You may append the following options to customize the resulting topic model:

  • -t or --num_topic sets the number of topics in the resulting topic model.
  • -i or --num_iters sets the number of iterative scans over the collection.
  • --num_inner_iters sets the number of updates of theta matrix performed on each iteration.
  • --reuse_theta enables caching of Theta matrix and re-uses last Theta matrix from the previous iteration as initial approximation on the next iteration. The default alternative without --reuse_theta switch is to generate random approximation of Theta matrix on each iteration.
  • --tau_phi, --tau_theta and --tau_decor allows you to specify weights of different regularizers. Currently cpp_client does not allow you to customize regularizer weights for different topics and for different iterations. This limitation is only related to cpp_client, and you can simply achieve this by using BigARTM interface (either in Python or in C++).
  • --update_every is a parameter of the online algorithm. When specified, the model will be updated every update_every documents.

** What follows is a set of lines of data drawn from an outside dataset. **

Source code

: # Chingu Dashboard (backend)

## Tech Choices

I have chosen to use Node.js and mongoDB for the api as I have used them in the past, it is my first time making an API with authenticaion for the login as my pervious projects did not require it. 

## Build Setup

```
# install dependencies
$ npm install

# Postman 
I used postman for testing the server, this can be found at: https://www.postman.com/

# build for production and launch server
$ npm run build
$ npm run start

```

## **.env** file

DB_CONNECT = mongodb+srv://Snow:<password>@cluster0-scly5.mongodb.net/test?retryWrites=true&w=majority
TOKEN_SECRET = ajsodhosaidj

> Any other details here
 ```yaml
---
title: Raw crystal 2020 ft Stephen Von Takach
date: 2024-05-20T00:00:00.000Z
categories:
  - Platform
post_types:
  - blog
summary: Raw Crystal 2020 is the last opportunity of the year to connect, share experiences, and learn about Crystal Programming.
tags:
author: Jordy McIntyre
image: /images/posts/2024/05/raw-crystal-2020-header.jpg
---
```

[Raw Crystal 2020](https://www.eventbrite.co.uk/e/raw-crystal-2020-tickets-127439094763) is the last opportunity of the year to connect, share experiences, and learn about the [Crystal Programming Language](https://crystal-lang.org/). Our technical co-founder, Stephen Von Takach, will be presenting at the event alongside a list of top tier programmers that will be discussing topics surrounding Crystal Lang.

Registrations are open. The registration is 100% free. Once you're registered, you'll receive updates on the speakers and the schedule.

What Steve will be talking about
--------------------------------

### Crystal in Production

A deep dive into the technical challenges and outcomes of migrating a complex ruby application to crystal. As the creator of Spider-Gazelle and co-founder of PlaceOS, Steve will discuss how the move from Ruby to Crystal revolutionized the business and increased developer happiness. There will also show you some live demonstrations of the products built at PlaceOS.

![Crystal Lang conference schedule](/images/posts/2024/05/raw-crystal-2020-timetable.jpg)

You may also apply the following optimizations that should not change the resulting model

  • -p allows you to specify number of concurrent processors. The recommended value is to use the number of logical cores on your machine.
  • --no_scores disables calculation and visualization of all scores. This is a clean way of measuring pure performance of BigARTM, because at the moment some scores takes unnecessary long time to calculate.
  • --disk_cache_folder applies only together with --reuse_theta. This parameter allows you to specify a writable disk location where BigARTM can cache Theta matrix between iterations to avoid storing it in main memory.
  • --merger_queue_size limits the size of the merger queue. Decrease the size of the queue might reduce memory usage, but decrease CPU utilization of the processors.
>cpp_client --help
BigARTM - library for advanced topic modeling (http://bigartm.org):

Basic options:
  -h [ --help ]                        display this help message
  -d [ --docword ] arg                 docword file in UCI format
  -v [ --vocab ] arg                   vocab file in UCI format
  -b [ --batch_folder ] arg            If docword or vocab arguments are not
                                       provided, cpp_client will try to read
                                       pre-parsed batches from batch_folder
                                       location. Otherwise, if both docword and
                                       vocab arguments are provided, cpp_client
                                       will parse data and store batches in
                                       batch_folder location.
  -t [ --num_topic ] arg (=16)         number of topics
  -p [ --num_processors ] arg (=2)     number of concurrent processors
  -i [ --num_iters ] arg (=10)         number of outer iterations
  --num_inner_iters arg (=10)          number of inner iterations
  --reuse_theta                        reuse theta between iterations
  --dictionary_file arg (=dictionary)  filename of dictionary file
  --items_per_batch arg (=500)         number of items per batch
  --tau_phi arg (=0)                   regularization coefficient for PHI
                                       matrix
  --tau_theta arg (=0)                 regularization coefficient for THETA
                                       matrix
  --tau_decor arg (=0)                 regularization coefficient for topics
                                       decorrelation (use with care, since this
                                       value heavily depends on the size of the
                                       dataset)
  --paused                             wait for keystroke (allows to attach a
                                       debugger)
  --no_scores                          disable calculation of all scores
  --update_every arg (=0)              [online algorithm] requests an update of
                                       the model after update_every document
  --parsing_format arg (=0)            parsing format (0 - UCI, 1 - matrix
                                       market)
  --disk_cache_folder arg              disk cache folder
  --merger_queue_size arg              size of the merger queue

Networking options:
  --nodes arg                          endpoints of the remote nodes (enables
                                       network modus operandi)
  --localhost arg (=localhost)         DNS name or the IP address of the
                                       localhost
  --port arg (=5550)                   port to use for master node
  --proxy arg                          proxy endpoint
  --timeout arg (=1000)                network communication timeout in
                                       milliseconds

Examples:
        cpp_client -d docword.kos.txt -v vocab.kos.txt
        set GLOG_logtostderr=1 & cpp_client -d docword.kos.txt -v vocab.kos.txt

For further details please refer to the source code of cpp_client.